● Provided data:
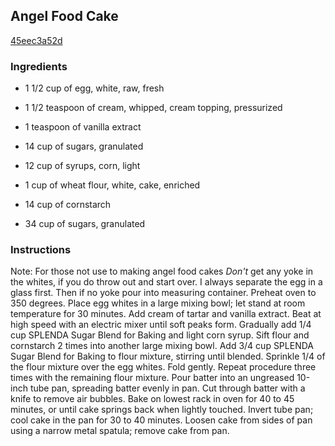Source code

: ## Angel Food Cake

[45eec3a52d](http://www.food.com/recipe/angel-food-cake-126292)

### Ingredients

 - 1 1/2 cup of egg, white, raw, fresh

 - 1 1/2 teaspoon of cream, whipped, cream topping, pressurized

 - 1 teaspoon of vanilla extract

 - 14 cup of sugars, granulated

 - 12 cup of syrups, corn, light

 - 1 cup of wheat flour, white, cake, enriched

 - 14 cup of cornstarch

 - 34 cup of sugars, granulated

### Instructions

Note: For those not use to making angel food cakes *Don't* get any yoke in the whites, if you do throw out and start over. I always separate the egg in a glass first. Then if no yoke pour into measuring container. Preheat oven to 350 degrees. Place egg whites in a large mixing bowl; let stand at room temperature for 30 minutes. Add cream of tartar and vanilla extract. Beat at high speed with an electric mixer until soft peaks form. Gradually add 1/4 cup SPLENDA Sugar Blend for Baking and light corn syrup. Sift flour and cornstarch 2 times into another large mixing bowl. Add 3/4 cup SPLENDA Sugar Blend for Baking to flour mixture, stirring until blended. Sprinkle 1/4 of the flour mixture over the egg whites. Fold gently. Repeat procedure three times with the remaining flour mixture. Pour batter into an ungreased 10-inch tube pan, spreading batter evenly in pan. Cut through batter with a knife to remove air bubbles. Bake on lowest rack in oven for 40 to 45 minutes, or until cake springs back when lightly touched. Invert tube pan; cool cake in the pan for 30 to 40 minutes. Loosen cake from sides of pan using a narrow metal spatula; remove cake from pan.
--
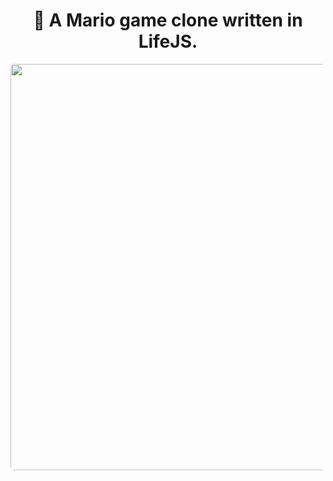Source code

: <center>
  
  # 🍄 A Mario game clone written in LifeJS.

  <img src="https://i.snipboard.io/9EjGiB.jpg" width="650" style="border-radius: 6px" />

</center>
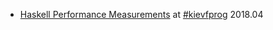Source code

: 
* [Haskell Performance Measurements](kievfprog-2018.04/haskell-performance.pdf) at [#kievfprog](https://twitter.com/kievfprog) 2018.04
...
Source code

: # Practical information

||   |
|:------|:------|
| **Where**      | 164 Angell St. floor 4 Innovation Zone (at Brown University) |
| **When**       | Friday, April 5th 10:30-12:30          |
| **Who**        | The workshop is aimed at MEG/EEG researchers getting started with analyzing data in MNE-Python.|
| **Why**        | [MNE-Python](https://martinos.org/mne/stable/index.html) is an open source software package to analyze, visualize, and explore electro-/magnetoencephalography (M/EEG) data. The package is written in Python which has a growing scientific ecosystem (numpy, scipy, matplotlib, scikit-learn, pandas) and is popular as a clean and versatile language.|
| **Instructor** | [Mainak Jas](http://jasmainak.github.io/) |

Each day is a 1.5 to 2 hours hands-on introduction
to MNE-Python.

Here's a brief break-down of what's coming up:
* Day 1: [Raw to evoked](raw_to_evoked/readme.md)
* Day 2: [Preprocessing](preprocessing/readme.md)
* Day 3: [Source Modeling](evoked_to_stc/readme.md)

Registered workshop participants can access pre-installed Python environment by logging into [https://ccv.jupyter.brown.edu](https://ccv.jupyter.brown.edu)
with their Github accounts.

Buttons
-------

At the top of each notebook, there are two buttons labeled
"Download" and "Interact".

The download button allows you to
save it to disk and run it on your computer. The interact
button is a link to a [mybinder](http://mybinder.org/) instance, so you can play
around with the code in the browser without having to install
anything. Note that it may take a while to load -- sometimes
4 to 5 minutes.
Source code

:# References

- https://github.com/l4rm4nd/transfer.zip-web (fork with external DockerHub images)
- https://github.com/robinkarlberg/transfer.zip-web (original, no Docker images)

● Exercise objective: Every line containing the string "teaspoon" should be pulled from the listing and copied.

● Exercise output:
 - 1 1/2 teaspoon of cream, whipped, cream topping, pressurized
 - 1 teaspoon of vanilla extract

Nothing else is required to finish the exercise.